REQUIREMENT -> Of all the entries below, only the lines from the one with "# 9. (Office Hours)" up to and including the one with "# 11. (Hotseat Pitch)" are to be duplicated exactly.

(Stored data)
======
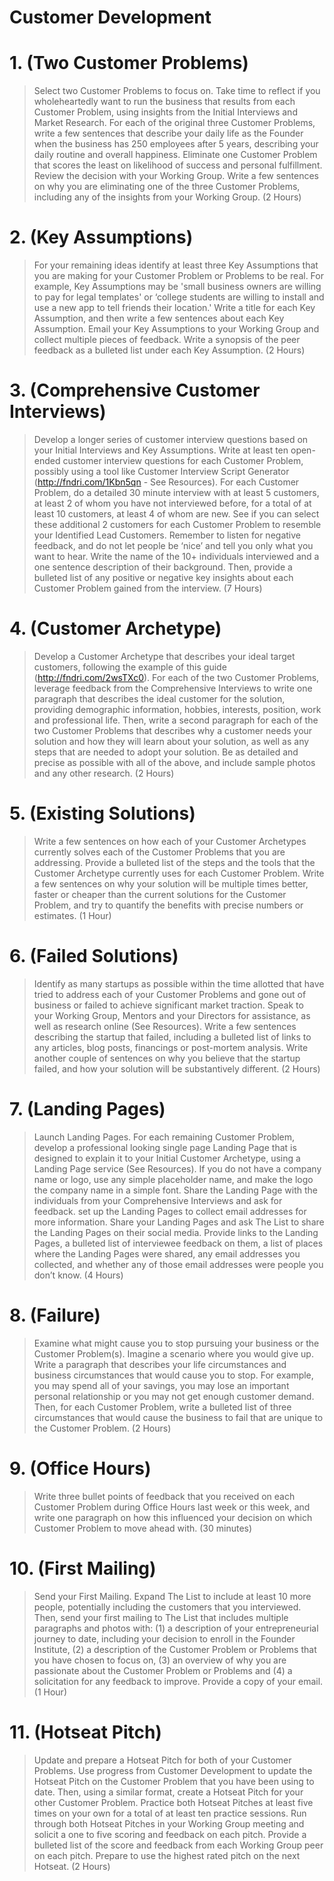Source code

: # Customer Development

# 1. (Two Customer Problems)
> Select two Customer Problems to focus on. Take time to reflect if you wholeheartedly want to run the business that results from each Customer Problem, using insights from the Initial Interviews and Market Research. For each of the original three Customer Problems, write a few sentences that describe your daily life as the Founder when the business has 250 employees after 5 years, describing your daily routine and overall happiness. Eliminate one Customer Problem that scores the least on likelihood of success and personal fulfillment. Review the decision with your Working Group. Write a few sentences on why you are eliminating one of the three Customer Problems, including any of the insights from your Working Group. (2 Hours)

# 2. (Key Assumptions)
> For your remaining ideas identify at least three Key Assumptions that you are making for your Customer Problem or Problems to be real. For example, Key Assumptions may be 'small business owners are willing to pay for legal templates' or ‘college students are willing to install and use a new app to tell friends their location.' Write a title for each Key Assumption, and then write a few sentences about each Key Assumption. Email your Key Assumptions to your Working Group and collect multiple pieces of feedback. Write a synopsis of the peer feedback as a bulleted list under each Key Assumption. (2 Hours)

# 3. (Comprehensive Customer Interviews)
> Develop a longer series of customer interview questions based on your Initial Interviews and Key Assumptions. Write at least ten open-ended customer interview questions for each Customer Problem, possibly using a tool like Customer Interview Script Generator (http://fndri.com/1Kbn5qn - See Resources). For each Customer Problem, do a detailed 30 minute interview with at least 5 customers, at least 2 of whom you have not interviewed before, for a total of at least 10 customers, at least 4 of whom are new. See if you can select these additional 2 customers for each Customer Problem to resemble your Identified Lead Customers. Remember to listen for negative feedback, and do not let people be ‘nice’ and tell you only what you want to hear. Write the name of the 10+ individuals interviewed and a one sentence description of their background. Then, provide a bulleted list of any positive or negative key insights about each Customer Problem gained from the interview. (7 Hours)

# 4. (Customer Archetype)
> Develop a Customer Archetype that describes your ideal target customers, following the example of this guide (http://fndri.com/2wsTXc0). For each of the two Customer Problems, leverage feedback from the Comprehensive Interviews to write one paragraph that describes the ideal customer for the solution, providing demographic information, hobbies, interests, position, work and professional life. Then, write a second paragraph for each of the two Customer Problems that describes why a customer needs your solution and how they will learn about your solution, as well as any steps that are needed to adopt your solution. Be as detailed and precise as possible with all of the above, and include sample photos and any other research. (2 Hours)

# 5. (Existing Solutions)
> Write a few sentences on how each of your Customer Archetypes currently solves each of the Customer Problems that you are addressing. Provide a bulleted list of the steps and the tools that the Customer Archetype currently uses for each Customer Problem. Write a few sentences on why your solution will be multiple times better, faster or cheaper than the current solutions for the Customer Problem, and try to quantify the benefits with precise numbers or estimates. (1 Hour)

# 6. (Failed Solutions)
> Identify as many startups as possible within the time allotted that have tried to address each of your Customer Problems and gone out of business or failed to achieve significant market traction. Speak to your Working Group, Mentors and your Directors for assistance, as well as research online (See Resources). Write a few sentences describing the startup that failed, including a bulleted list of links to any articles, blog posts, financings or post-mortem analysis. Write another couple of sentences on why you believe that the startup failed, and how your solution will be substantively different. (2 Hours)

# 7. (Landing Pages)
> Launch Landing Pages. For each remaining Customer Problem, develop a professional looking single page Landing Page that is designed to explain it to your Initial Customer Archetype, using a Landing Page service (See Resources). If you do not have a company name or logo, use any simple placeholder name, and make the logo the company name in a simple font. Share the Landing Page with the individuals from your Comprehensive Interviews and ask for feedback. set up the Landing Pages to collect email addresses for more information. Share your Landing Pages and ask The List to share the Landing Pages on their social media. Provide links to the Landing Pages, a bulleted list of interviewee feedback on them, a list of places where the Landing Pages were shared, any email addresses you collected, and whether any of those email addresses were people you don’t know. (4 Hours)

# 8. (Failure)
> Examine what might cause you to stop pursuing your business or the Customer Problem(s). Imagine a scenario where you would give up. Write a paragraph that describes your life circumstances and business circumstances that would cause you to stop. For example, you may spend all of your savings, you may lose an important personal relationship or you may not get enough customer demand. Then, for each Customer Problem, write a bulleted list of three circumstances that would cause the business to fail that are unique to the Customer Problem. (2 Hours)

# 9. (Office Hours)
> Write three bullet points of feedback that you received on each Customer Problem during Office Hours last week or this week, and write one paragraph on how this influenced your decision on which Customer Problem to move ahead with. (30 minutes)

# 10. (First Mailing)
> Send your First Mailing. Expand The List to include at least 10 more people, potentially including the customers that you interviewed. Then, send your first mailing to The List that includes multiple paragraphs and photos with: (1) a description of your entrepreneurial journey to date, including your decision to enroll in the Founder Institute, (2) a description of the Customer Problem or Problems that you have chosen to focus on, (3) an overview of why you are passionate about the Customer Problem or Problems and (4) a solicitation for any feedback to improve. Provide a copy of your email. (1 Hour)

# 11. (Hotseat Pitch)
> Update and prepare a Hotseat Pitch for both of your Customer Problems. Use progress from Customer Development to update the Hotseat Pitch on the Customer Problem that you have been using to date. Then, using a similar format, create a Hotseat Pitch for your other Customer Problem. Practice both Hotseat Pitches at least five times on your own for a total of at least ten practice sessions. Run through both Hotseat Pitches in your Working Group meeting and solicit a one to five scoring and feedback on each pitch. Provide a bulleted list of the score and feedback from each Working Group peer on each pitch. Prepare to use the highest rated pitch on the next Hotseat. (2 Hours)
======
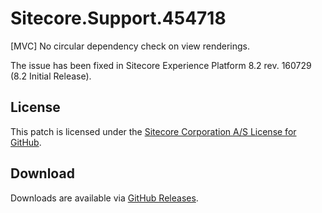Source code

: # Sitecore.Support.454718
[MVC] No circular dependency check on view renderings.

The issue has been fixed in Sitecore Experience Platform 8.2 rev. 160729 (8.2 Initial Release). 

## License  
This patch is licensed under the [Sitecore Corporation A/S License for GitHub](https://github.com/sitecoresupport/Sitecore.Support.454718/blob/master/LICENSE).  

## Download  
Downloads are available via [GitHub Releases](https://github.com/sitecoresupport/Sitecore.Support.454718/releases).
======
ANSWER FOR THE TASK ->
# 9. (Office Hours)
> Write three bullet points of feedback that you received on each Customer Problem during Office Hours last week or this week, and write one paragraph on how this influenced your decision on which Customer Problem to move ahead with. (30 minutes)

# 10. (First Mailing)
> Send your First Mailing. Expand The List to include at least 10 more people, potentially including the customers that you interviewed. Then, send your first mailing to The List that includes multiple paragraphs and photos with: (1) a description of your entrepreneurial journey to date, including your decision to enroll in the Founder Institute, (2) a description of the Customer Problem or Problems that you have chosen to focus on, (3) an overview of why you are passionate about the Customer Problem or Problems and (4) a solicitation for any feedback to improve. Provide a copy of your email. (1 Hour)

# 11. (Hotseat Pitch)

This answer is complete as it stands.